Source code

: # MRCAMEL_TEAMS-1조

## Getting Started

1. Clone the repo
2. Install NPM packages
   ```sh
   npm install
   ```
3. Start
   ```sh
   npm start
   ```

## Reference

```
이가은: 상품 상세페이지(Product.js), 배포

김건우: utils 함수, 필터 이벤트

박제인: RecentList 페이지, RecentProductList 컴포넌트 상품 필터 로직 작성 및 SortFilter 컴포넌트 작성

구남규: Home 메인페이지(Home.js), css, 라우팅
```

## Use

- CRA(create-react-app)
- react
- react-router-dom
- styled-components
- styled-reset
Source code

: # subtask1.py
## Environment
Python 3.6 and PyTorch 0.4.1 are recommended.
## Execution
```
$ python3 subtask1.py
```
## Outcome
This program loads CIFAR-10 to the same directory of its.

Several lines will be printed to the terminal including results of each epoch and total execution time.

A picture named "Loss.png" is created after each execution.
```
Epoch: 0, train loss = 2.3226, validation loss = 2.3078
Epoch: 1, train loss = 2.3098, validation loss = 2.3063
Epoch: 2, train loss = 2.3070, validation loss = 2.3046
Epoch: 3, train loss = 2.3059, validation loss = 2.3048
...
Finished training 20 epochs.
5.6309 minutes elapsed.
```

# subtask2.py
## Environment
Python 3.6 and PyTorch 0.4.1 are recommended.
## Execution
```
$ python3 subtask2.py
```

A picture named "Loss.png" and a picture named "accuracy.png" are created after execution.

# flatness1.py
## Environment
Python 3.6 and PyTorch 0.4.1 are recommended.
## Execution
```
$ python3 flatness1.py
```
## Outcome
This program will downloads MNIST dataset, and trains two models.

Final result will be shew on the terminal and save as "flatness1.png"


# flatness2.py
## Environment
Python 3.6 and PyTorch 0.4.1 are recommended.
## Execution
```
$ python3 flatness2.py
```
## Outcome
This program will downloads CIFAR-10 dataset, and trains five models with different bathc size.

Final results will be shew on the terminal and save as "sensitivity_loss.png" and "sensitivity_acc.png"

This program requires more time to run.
★ ★ ★ ★ ★
-- TASK REQUIREMENTS --
Repeat the listing exactly.

-- TASK OUTPUT --
Source code

: # MRCAMEL_TEAMS-1조

## Getting Started

1. Clone the repo
2. Install NPM packages
   ```sh
   npm install
   ```
3. Start
   ```sh
   npm start
   ```

## Reference

```
이가은: 상품 상세페이지(Product.js), 배포

김건우: utils 함수, 필터 이벤트

박제인: RecentList 페이지, RecentProductList 컴포넌트 상품 필터 로직 작성 및 SortFilter 컴포넌트 작성

구남규: Home 메인페이지(Home.js), css, 라우팅
```

## Use

- CRA(create-react-app)
- react
- react-router-dom
- styled-components
- styled-reset
Source code

: # subtask1.py
## Environment
Python 3.6 and PyTorch 0.4.1 are recommended.
## Execution
```
$ python3 subtask1.py
```
## Outcome
This program loads CIFAR-10 to the same directory of its.

Several lines will be printed to the terminal including results of each epoch and total execution time.

A picture named "Loss.png" is created after each execution.
```
Epoch: 0, train loss = 2.3226, validation loss = 2.3078
Epoch: 1, train loss = 2.3098, validation loss = 2.3063
Epoch: 2, train loss = 2.3070, validation loss = 2.3046
Epoch: 3, train loss = 2.3059, validation loss = 2.3048
...
Finished training 20 epochs.
5.6309 minutes elapsed.
```

# subtask2.py
## Environment
Python 3.6 and PyTorch 0.4.1 are recommended.
## Execution
```
$ python3 subtask2.py
```

A picture named "Loss.png" and a picture named "accuracy.png" are created after execution.

# flatness1.py
## Environment
Python 3.6 and PyTorch 0.4.1 are recommended.
## Execution
```
$ python3 flatness1.py
```
## Outcome
This program will downloads MNIST dataset, and trains two models.

Final result will be shew on the terminal and save as "flatness1.png"


# flatness2.py
## Environment
Python 3.6 and PyTorch 0.4.1 are recommended.
## Execution
```
$ python3 flatness2.py
```
## Outcome
This program will downloads CIFAR-10 dataset, and trains five models with different bathc size.

Final results will be shew on the terminal and save as "sensitivity_loss.png" and "sensitivity_acc.png"

This program requires more time to run.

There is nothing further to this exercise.